EXERCISE PROMPT:
How many lines in the records below contain the word "répondit"? Answer with the number alone.

[Entries taken from a collection]
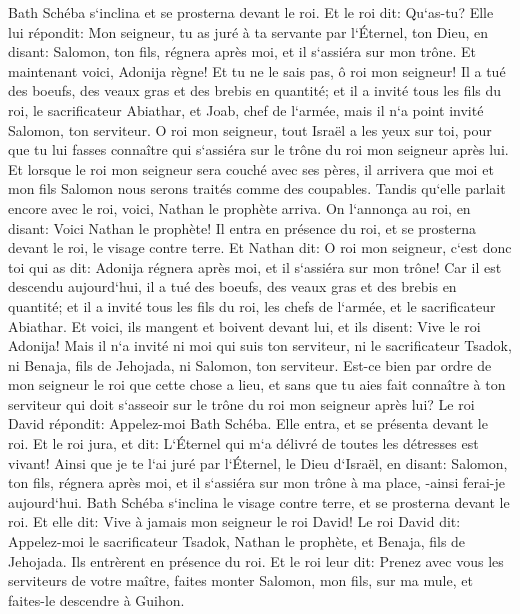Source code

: \verse Bath Schéba s`inclina et se prosterna devant le roi. Et le roi dit: Qu`as-tu? 
\verse Elle lui répondit: Mon seigneur, tu as juré à ta servante par l`Éternel, ton Dieu, en disant: Salomon, ton fils, régnera après moi, et il s`assiéra sur mon trône. 
\verse Et maintenant voici, Adonija règne! Et tu ne le sais pas, ô roi mon seigneur! 
\verse Il a tué des boeufs, des veaux gras et des brebis en quantité; et il a invité tous les fils du roi, le sacrificateur Abiathar, et Joab, chef de l`armée, mais il n`a point invité Salomon, ton serviteur. 
\verse O roi mon seigneur, tout Israël a les yeux sur toi, pour que tu lui fasses connaître qui s`assiéra sur le trône du roi mon seigneur après lui. 
\verse Et lorsque le roi mon seigneur sera couché avec ses pères, il arrivera que moi et mon fils Salomon nous serons traités comme des coupables. 
\verse Tandis qu`elle parlait encore avec le roi, voici, Nathan le prophète arriva. 
\verse On l`annonça au roi, en disant: Voici Nathan le prophète! Il entra en présence du roi, et se prosterna devant le roi, le visage contre terre. 
\verse Et Nathan dit: O roi mon seigneur, c`est donc toi qui as dit: Adonija régnera après moi, et il s`assiéra sur mon trône! 
\verse Car il est descendu aujourd`hui, il a tué des boeufs, des veaux gras et des brebis en quantité; et il a invité tous les fils du roi, les chefs de l`armée, et le sacrificateur Abiathar. Et voici, ils mangent et boivent devant lui, et ils disent: Vive le roi Adonija! 
\verse Mais il n`a invité ni moi qui suis ton serviteur, ni le sacrificateur Tsadok, ni Benaja, fils de Jehojada, ni Salomon, ton serviteur. 
\verse Est-ce bien par ordre de mon seigneur le roi que cette chose a lieu, et sans que tu aies fait connaître à ton serviteur qui doit s`asseoir sur le trône du roi mon seigneur après lui? 
\verse Le roi David répondit: Appelez-moi Bath Schéba. Elle entra, et se présenta devant le roi. 
\verse Et le roi jura, et dit: L`Éternel qui m`a délivré de toutes les détresses est vivant! 
\verse Ainsi que je te l`ai juré par l`Éternel, le Dieu d`Israël, en disant: Salomon, ton fils, régnera après moi, et il s`assiéra sur mon trône à ma place, -ainsi ferai-je aujourd`hui. 
\verse Bath Schéba s`inclina le visage contre terre, et se prosterna devant le roi. Et elle dit: Vive à jamais mon seigneur le roi David! 
\verse Le roi David dit: Appelez-moi le sacrificateur Tsadok, Nathan le prophète, et Benaja, fils de Jehojada. Ils entrèrent en présence du roi. 
\verse Et le roi leur dit: Prenez avec vous les serviteurs de votre maître, faites monter Salomon, mon fils, sur ma mule, et faites-le descendre à Guihon.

WRITTEN RESPONSE:
2